━━━ Records to use

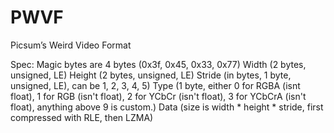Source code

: # PWVF
Picsum’s Weird Video Format

Spec:
Magic bytes are 4 bytes (0x3f, 0x45, 0x33, 0x77)
Width (2 bytes, unsigned, LE)
Height (2 bytes, unsigned, LE)
Stride (in bytes, 1 byte, unsigned, LE), can be 1, 2, 3, 4, 5)
Type (1 byte, either 0 for RGBA (isnt float), 1 for RGB (isn't float), 2 for YCbCr (isn't float), 3 for YCbCrA (isn't float), anything above 9 is custom.)
Data (size is width * height * stride, first compressed with RLE, then LZMA)
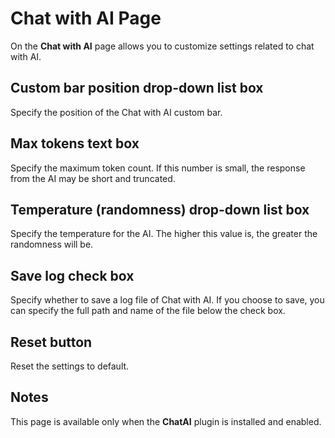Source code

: # Chat with AI Page

On the **Chat with AI** page allows you to customize settings related to chat with AI.

## Custom bar position drop-down list box

Specify the position of the Chat with AI custom bar.

## Max tokens text box

Specify the maximum token count. If this number is small, the response from the AI may be short and truncated.

## Temperature (randomness) drop-down list box

Specify the temperature for the AI. The higher this value is, the greater the randomness will be.

## Save log check box

Specify whether to save a log file of Chat with AI. If you choose to save, you can specify the full path and name of the file below the check box.

## Reset button

Reset the settings to default.

## Notes

This page is available only when the **ChatAI** plugin is installed and enabled.
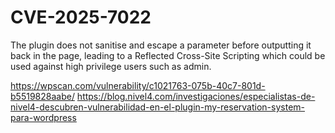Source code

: # CVE-2025-7022

The plugin does not sanitise and escape a parameter before outputting it back in the page, leading to a Reflected Cross-Site Scripting which could be used against high privilege users such as admin.



https://wpscan.com/vulnerability/c1021763-075b-40c7-801d-b5519828aabe/
https://blog.nivel4.com/investigaciones/especialistas-de-nivel4-descubren-vulnerabilidad-en-el-plugin-my-reservation-system-para-wordpress
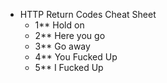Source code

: - HTTP Return Codes Cheat Sheet
    - 1** Hold on
    - 2** Here you go
    - 3** Go away
    - 4** You Fucked Up
    - 5** I Fucked Up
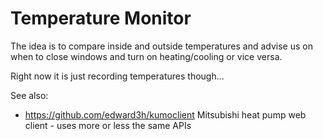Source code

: # Temperature Monitor

The idea is to compare inside and outside temperatures and advise us on when
to close windows and turn on heating/cooling or vice versa.

Right now it is just recording temperatures though...

See also:

- <https://github.com/edward3h/kumoclient> Mitsubishi heat pump web client -
  uses more or less the same APIs
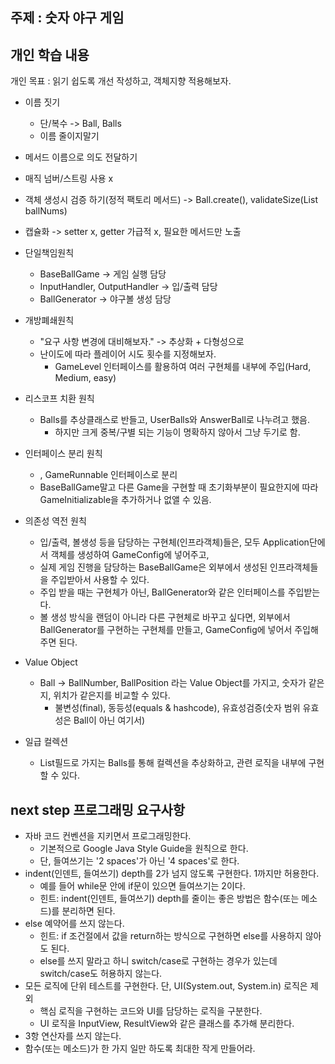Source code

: ##  주제 : 숫자 야구 게임

## 개인 학습 내용
개인 목표 : 읽기 쉽도록 개선 작성하고, 객체지향 적용해보자.

- 이름 짓기
   - 단/복수 -> Ball, Balls
   - 이름 줄이지말기
- 메서드 이름으로 의도 전달하기
- 매직 넘버/스트링 사용 x
- 객체 생성시 검증 하기(정적 팩토리 메서드) -> Ball.create(), validateSize(List<Integer> ballNums)
- 캡슐화 -> setter x, getter 가급적 x, 필요한 메서드만 노출


- 단일책임원칙
  - BaseBallGame -> 게임 실행 담당
  - InputHandler, OutputHandler -> 입/출력 담당
  - BallGenerator -> 야구볼 생성 담당
- 개방폐쇄원칙
  - "요구 사항 변경에 대비해보자." -> 추상화 + 다형성으로
  - 난이도에 따라 플레이어 시도 횟수를 지정해보자.
    - GameLevel 인터페이스를 활용하여 여러 구현체를 내부에 주입(Hard, Medium, easy)
- 리스코프 치환 원칙
  - Balls를 추상클래스로 반들고, UserBalls와 AnswerBall로 나누려고 했음.
    - 하지만 크게 중복/구별 되는 기능이 명확하지 않아서 그냥 두기로 함.
- 인터페이스 분리 원칙
  - , GameRunnable 인터페이스로 분리
  - BaseBallGame말고 다른 Game을 구현할 때 초기화부분이 필요한지에 따라 GameInitializable을 추가하거나 없앨 수 있음.
- 의존성 역전 원칙
  - 입/출력, 볼생성 등을 담당하는 구현체(인프라객체)들은, 모두 Application단에서 객체를 생성하여 GameConfig에 넣어주고,
  - 실제 게임 진행을 담당하는 BaseBallGame은 외부에서 생성된 인프라객체들을 주입받아서 사용할 수 있다.
  - 주입 받을 때는 구현체가 아닌, BallGenerator와 같은 인터페이스를 주입받는다.
  - 볼 생성 방식을 랜덤이 아니라 다른 구현체로 바꾸고 싶다면, 외부에서 BallGenerator를 구현하는 구현체를 만들고, GameConfig에 넣어서 주입해주면 된다.

- Value Object
  - Ball -> BallNumber, BallPosition 라는 Value Object를 가지고, 숫자가 같은지, 위치가 같은지를 비교할 수 있다.
    - 불변성(final), 동등성(equals & hashcode), 유효성검증(숫자 범위 유효성은 Ball이 아닌 여기서)
- 일급 컬렉션
  - List<Ball>필드로 가지는 Balls를 통해 컬렉션을 추상화하고, 관련 로직을 내부에 구현할 수 있다.



## next step 프로그래밍 요구사항
- 자바 코드 컨벤션을 지키면서 프로그래밍한다.
  - 기본적으로 Google Java Style Guide을 원칙으로 한다.
  - 단, 들여쓰기는 '2 spaces'가 아닌 '4 spaces'로 한다.
- indent(인덴트, 들여쓰기) depth를 2가 넘지 않도록 구현한다. 1까지만 허용한다.
  - 예를 들어 while문 안에 if문이 있으면 들여쓰기는 2이다.
  - 힌트: indent(인덴트, 들여쓰기) depth를 줄이는 좋은 방법은 함수(또는 메소드)를 분리하면 된다.
- else 예약어를 쓰지 않는다.
  - 힌트: if 조건절에서 값을 return하는 방식으로 구현하면 else를 사용하지 않아도 된다.
  - else를 쓰지 말라고 하니 switch/case로 구현하는 경우가 있는데 switch/case도 허용하지 않는다.
- 모든 로직에 단위 테스트를 구현한다. 단, UI(System.out, System.in) 로직은 제외
  - 핵심 로직을 구현하는 코드와 UI를 담당하는 로직을 구분한다.
  - UI 로직을 InputView, ResultView와 같은 클래스를 추가해 분리한다.
- 3항 연산자를 쓰지 않는다.
- 함수(또는 메소드)가 한 가지 일만 하도록 최대한 작게 만들어라.
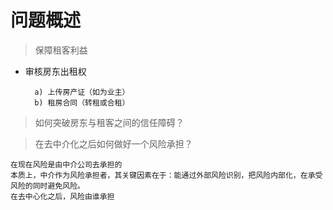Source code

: # 问题概述

> 保障租客利益

- 审核房东出租权
 
     	a) 上传房产证（如为业主）
    	b) 租房合同（转租或合租）

> 如何突破房东与租客之间的信任障碍？

> 在去中介化之后如何做好一个风险承担？

    在现在风险是由中介公司去承担的  
    本质上，中介作为风险承担者，其关键因素在于：能通过外部风险识别，把风险内部化，在承受风险的同时避免风险。
    在去中心化之后，风险由谁承担
    
    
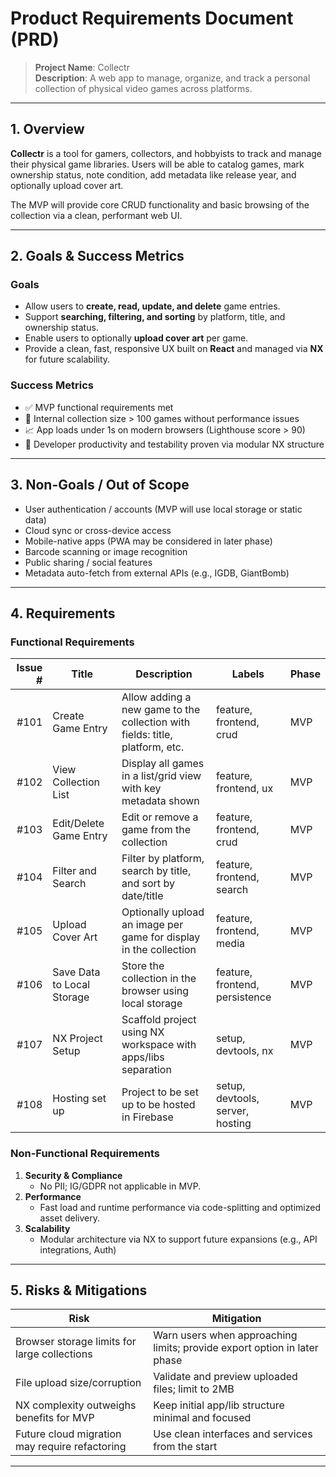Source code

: # Product Requirements Document (PRD)

> **Project Name**: Collectr  
> **Description**: A web app to manage, organize, and track a personal collection of physical video games across platforms.

---

## 1. Overview

**Collectr** is a tool for gamers, collectors, and hobbyists to track and manage their physical game libraries. Users will be able to catalog games, mark ownership status, note condition, add metadata like release year, and optionally upload cover art.

The MVP will provide core CRUD functionality and basic browsing of the collection via a clean, performant web UI.

---

## 2. Goals & Success Metrics

### Goals

- Allow users to **create, read, update, and delete** game entries.
- Support **searching, filtering, and sorting** by platform, title, and ownership status.
- Enable users to optionally **upload cover art** per game.
- Provide a clean, fast, responsive UX built on **React** and managed via **NX** for future scalability.

### Success Metrics

- ✅ MVP functional requirements met
- 🧪 Internal collection size > 100 games without performance issues
- 📈 App loads under 1s on modern browsers (Lighthouse score > 90)
- 🧠 Developer productivity and testability proven via modular NX structure

---

## 3. Non-Goals / Out of Scope

- User authentication / accounts (MVP will use local storage or static data)
- Cloud sync or cross-device access
- Mobile-native apps (PWA may be considered in later phase)
- Barcode scanning or image recognition
- Public sharing / social features
- Metadata auto-fetch from external APIs (e.g., IGDB, GiantBomb)

---

## 4. Requirements
### Functional Requirements

| Issue # | Title                      | Description                                                                  | Labels                          | Phase |
|--------:|----------------------------|------------------------------------------------------------------------------|---------------------------------|-------|
| #101    | Create Game Entry          | Allow adding a new game to the collection with fields: title, platform, etc. | feature, frontend, crud         | MVP   |
| #102    | View Collection List       | Display all games in a list/grid view with key metadata shown                | feature, frontend, ux           | MVP   |
| #103    | Edit/Delete Game Entry     | Edit or remove a game from the collection                                    | feature, frontend, crud         | MVP   |
| #104    | Filter and Search          | Filter by platform, search by title, and sort by date/title                  | feature, frontend, search       | MVP   |
| #105    | Upload Cover Art           | Optionally upload an image per game for display in the collection            | feature, frontend, media        | MVP   |
| #106    | Save Data to Local Storage | Store the collection in the browser using local storage                      | feature, frontend, persistence  | MVP   |
| #107    | NX Project Setup           | Scaffold project using NX workspace with apps/libs separation                | setup, devtools, nx             | MVP   |
| #108    | Hosting set up             | Project to be set up to be hosted in Firebase                                | setup, devtools, server, hosting| MVP   |

### Non-Functional Requirements

1. **Security & Compliance**  
   - No PII; IG/GDPR not applicable in MVP.  
2. **Performance**  
   - Fast load and runtime performance via code-splitting and optimized asset delivery.  
3. **Scalability**  
   - Modular architecture via NX to support future expansions (e.g., API integrations, Auth)

---

## 5. Risks & Mitigations

| Risk                                          | Mitigation                                                                 |
|-----------------------------------------------|---------------------------------------------------------------------------|
| Browser storage limits for large collections | Warn users when approaching limits; provide export option in later phase |
| File upload size/corruption                  | Validate and preview uploaded files; limit to 2MB                         |
| NX complexity outweighs benefits for MVP     | Keep initial app/lib structure minimal and focused                        |
| Future cloud migration may require refactoring | Use clean interfaces and services from the start                          |

---
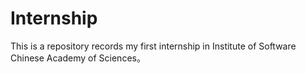 # Internship
This is a repository records my first internship in Institute of Software Chinese Academy of Sciences。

━━━━━━

* _Brief_:
Every line from the top of the material above through the line with "This page is" should be duplicated exactly, please; leave out the pictures.

* _Answer_:
Source code

: # PWVF
Picsum’s Weird Video Format

Spec:
Magic bytes are 4 bytes (0x3f, 0x45, 0x33, 0x77)
Width (2 bytes, unsigned, LE)
Height (2 bytes, unsigned, LE)
Stride (in bytes, 1 byte, unsigned, LE), can be 1, 2, 3, 4, 5)
Type (1 byte, either 0 for RGBA (isnt float), 1 for RGB (isn't float), 2 for YCbCr (isn't float), 3 for YCbCrA (isn't float), anything above 9 is custom.)
Data (size is width * height * stride, first compressed with RLE, then LZMA)
Source code

: # Chat with AI Page

On the **Chat with AI** page allows you to customize settings related to chat with AI.

## Custom bar position drop-down list box

Specify the position of the Chat with AI custom bar.

## Max tokens text box

Specify the maximum token count. If this number is small, the response from the AI may be short and truncated.

## Temperature (randomness) drop-down list box

Specify the temperature for the AI. The higher this value is, the greater the randomness will be.

## Save log check box

Specify whether to save a log file of Chat with AI. If you choose to save, you can specify the full path and name of the file below the check box.

## Reset button

Reset the settings to default.

## Notes

This page is available only when the **ChatAI** plugin is installed and enabled.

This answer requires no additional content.